Little Maria's Roma family wants her back

Little Maria's Roma family wants her back

Gurkovo (Bulgaria) (AFP) - The Bulgarian Roma family of Maria, wrongly thought to be an abducted western European child when she was found in Greece last week, wants her back but fears social services will keep her.

"Give us Maria! We will take her home and share our bread with her," her eldest sister Katia Ruseva said Saturday in the central Bulgarian town of Gurkovo, where she lives with her husband and two children.

"We will not give her away for anything in the world," the 20-year-old said.

After she was found living with a Roma couple in a camp in Greece on October 16, Maria's blond hair and green eyes were beamed on TV screens worldwide, making her a poster child for dozens of Western parents with missing children.

But on Friday DNA testing confirmed the parents of "the little blond angel" to be a Roma couple living in dire poverty in central Bulgaria.

The case revealed entrenched prejudice toward the Roma community and revived investigations into child trafficking but the girl's sister, who also has hay blond hair and freckles, insisted her parents did not sell Maria.

"I used to care for my eight brothers and sisters when my parents worked in Greece. When they came back, mum told me they had left a baby there. She did not have the money to pay for its passport," Katia said.

Her parents, Sasha Ruseva and Atanas Rusev, disappeared from their home in the nearby town of Nikolaevo on Friday morning, together with three of their children.

Police said they were still in Bulgaria and not under arrest.

Maria's mother had told Bulgarian media earlier that she would take her daughter back if the DNA results were positive. But she is now under investigation for allegedly selling her girl in 2009, when Maria was seven months old.

Roma ghetto on edge

A neighbour of Katia's in Gurkovo, Nadka Chakarova, choked back tears as she remembered how failure to register her granddaughter Stanka when she was born in Greece had forced her to smuggle her over the border.

"We could have sold her, there were candidates who approached us in the hospital in Heraklion offering a lot of money," she said.

"The child does not have any ID or medical insurance now. I wanted to register her but the municipality officials tell me to go to Greece," Chakarova said. "With what money?"

The Rusev family's neighbours claim that a TV network offered to put the family up in a flat in Sofia in exchange for an exclusive interview.

"Let them leave my parents alone. Mum did not take any money to abandon Maria. We lived in the very same misery after her return from Greece," Katia said.

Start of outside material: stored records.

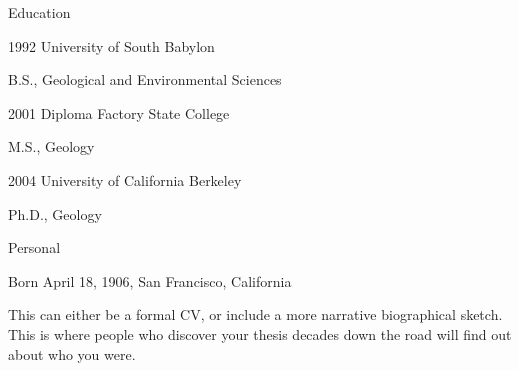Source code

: 
\begin{vitaesection}{Education}
\item [1992] University of South Babylon

B.S., Geological and Environmental Sciences

\item [2001] Diploma Factory State College

M.S., Geology

\item [2004] University of California Berkeley

Ph.D., Geology
\end{vitaesection}


\begin{vitaesection}{Personal}
\item [Born] April 18, 1906, 
San Francisco, California
\end{vitaesection}

This can either be a formal CV, or include a more narrative biographical sketch. This is where people who discover your thesis decades down the road will find out about who you were.


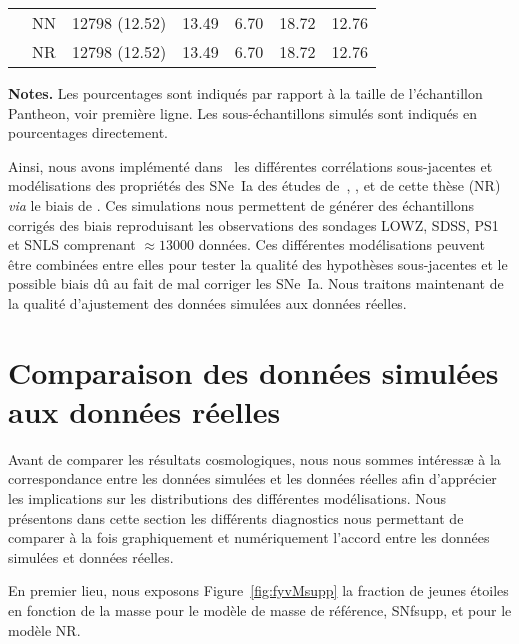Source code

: \documentclass[../main/main.tex]{subfiles}
\begin{document}
\begin{table}[ht]
\begin{threeparttable}
{\begin{tabular}{ccccccc}
            & NN & 12798 (12.52) & 13.49 & 6.70 & 18.72 & 12.76 \\
            & NR & 12798 (12.52) & 13.49 & 6.70 & 18.72 & 12.76 \\
            \bottomrule
    \end{tabular}}
        \begin{tablenotes}[flushleft]
            \item \small \textbf{\hspace{-3,2pt}Notes.} Les pourcentages
                sont indiqués par rapport à la taille de l'échantillon
                Pantheon, voir première ligne. Les sous-échantillons simulés
                sont indiqués en pourcentages directement.
        \end{tablenotes}
    \end{threeparttable}
\end{table}


Ainsi, nous avons implémenté dans \snana\ les différentes corrélations
sous-jacentes et modélisations des propriétés des SNe~Ia des études
de~, , 
et de cette thèse (NR) \textit{via} le biais de \hostlib. Ces simulations nous
permettent de générer des échantillons corrigés des biais reproduisant les
observations des sondages LOWZ, SDSS, PS1 et SNLS comprenant $\approx
\num{13000}$ données. Ces différentes modélisations peuvent être combinées entre
elles pour tester la qualité des hypothèses sous-jacentes et le possible biais
dû au fait de mal corriger les SNe~Ia. Nous traitons maintenant de la qualité
d'ajustement des données simulées aux données réelles.

\section{Comparaison des données simulées aux données réelles}\label{sec:simcomp}

Avant de comparer les résultats cosmologiques, nous nous sommes intéressæ à la
correspondance entre les données simulées et les données réelles afin
d'apprécier les implications sur les distributions des différentes
modélisations. Nous présentons dans cette section les différents diagnostics
nous permettant de comparer à la fois graphiquement et numériquement l'accord
entre les données simulées et données réelles.

En premier lieu, nous exposons Figure~\ref{fig:fyvMsupp} la fraction de jeunes
étoiles en fonction de la masse pour le modèle de masse de référence, SNfsupp,
et pour le modèle NR.
\end{document}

The Roma ghetto in Nikolaevo was also on edge. The social services tried to take the Rusev's three other younger children away on Thursday but neighbours prevented it, witnesses said.

"I took an axe. The other people bawled them out. Finally they assigned the kids to their elder sister Elena," Rumyana Tinkova, a 32-year-old neighbour, said.

Wearing a t-shirt and sandals, 18-year-old Elena shivered in the morning chill as she scolded her six-year-old brother Filip, who was running barefoot and kept coughing.

Their other sister, 14-year-old blond Minka stood behind her, hiding from photographers' flashes.

"I would also like to have Maria back," Elena said timidly.

The social services' attempt to take the children has brought back bitter memories for the women in Nikolaevo.

"They took three of mine. They were ill, I signed some papers although I can't even read. I found out later that my girls were adopted in Germany!" Tinkova, who has six more children, said.

"What mother will agree to be separated from her children? But they stole two of mine. They argued that the living conditions here were bad and that I had no income," said Anka Yordanova, another Roma mother, aged 31.

While Maria's case has revealed the extent of the stigma facing the Roma community, it has also raised some feeble hopes in Gurkovo and Nikolaevo.

"We have never seen people like you before in these slums. Show how we live, someone might send us clothes, blankets," said Boyan Ivanov, 33, pointing at his sick mother and four children sleeping on the humid floor of a ramshackle house, just like any other in Nikolaevo.

"We rarely find work so we are reduced to rummaging in the garbage and stealing," said one man.

"For the local authorities, we are not people. They only come here to take the census but we're on our own when it comes to battling hunger and disease," Ivanov added.